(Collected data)
****************************************

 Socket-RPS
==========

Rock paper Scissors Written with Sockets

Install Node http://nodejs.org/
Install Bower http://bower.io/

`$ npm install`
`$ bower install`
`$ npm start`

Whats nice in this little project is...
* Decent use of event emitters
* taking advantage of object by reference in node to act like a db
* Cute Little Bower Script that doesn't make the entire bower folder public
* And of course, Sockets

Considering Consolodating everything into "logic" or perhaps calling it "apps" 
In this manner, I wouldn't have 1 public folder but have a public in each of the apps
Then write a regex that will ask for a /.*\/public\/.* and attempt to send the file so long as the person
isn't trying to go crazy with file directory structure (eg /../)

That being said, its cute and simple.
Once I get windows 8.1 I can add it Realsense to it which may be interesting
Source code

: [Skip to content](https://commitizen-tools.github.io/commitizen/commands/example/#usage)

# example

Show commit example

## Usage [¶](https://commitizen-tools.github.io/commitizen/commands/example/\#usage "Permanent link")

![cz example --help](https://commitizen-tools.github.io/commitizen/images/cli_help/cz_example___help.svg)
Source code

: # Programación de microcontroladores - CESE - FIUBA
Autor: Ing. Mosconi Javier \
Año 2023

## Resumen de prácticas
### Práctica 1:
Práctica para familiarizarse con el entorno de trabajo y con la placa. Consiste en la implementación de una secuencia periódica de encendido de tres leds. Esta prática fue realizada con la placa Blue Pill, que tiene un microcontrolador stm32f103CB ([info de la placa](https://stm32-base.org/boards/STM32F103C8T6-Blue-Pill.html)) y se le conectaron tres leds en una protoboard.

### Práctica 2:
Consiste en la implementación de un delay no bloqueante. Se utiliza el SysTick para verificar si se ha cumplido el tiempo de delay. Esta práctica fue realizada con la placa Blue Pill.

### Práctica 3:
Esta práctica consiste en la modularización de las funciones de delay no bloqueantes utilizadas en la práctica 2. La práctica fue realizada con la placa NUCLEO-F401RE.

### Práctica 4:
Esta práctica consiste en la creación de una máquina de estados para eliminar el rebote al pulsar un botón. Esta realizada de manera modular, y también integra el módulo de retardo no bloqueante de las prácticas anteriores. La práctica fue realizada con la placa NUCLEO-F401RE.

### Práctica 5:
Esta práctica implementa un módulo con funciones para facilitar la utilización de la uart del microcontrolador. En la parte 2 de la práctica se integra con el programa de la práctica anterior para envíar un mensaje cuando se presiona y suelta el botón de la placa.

****************************************

» **Problem requirements**
Each record must be returned exactly as it is written.

» **Exercise result**
 Socket-RPS
==========

Rock paper Scissors Written with Sockets

Install Node http://nodejs.org/
Install Bower http://bower.io/

`$ npm install`
`$ bower install`
`$ npm start`

Whats nice in this little project is...
* Decent use of event emitters
* taking advantage of object by reference in node to act like a db
* Cute Little Bower Script that doesn't make the entire bower folder public
* And of course, Sockets

Considering Consolodating everything into "logic" or perhaps calling it "apps" 
In this manner, I wouldn't have 1 public folder but have a public in each of the apps
Then write a regex that will ask for a /.*\/public\/.* and attempt to send the file so long as the person
isn't trying to go crazy with file directory structure (eg /../)

That being said, its cute and simple.
Once I get windows 8.1 I can add it Realsense to it which may be interesting
Source code

: [Skip to content](https://commitizen-tools.github.io/commitizen/commands/example/#usage)

# example

Show commit example

## Usage [¶](https://commitizen-tools.github.io/commitizen/commands/example/\#usage "Permanent link")

![cz example --help](https://commitizen-tools.github.io/commitizen/images/cli_help/cz_example___help.svg)
Source code

: # Programación de microcontroladores - CESE - FIUBA
Autor: Ing. Mosconi Javier \
Año 2023

## Resumen de prácticas
### Práctica 1:
Práctica para familiarizarse con el entorno de trabajo y con la placa. Consiste en la implementación de una secuencia periódica de encendido de tres leds. Esta prática fue realizada con la placa Blue Pill, que tiene un microcontrolador stm32f103CB ([info de la placa](https://stm32-base.org/boards/STM32F103C8T6-Blue-Pill.html)) y se le conectaron tres leds en una protoboard.

### Práctica 2:
Consiste en la implementación de un delay no bloqueante. Se utiliza el SysTick para verificar si se ha cumplido el tiempo de delay. Esta práctica fue realizada con la placa Blue Pill.

### Práctica 3:
Esta práctica consiste en la modularización de las funciones de delay no bloqueantes utilizadas en la práctica 2. La práctica fue realizada con la placa NUCLEO-F401RE.

### Práctica 4:
Esta práctica consiste en la creación de una máquina de estados para eliminar el rebote al pulsar un botón. Esta realizada de manera modular, y también integra el módulo de retardo no bloqueante de las prácticas anteriores. La práctica fue realizada con la placa NUCLEO-F401RE.

### Práctica 5:
Esta práctica implementa un módulo con funciones para facilitar la utilización de la uart del microcontrolador. En la parte 2 de la práctica se integra con el programa de la práctica anterior para envíar un mensaje cuando se presiona y suelta el botón de la placa.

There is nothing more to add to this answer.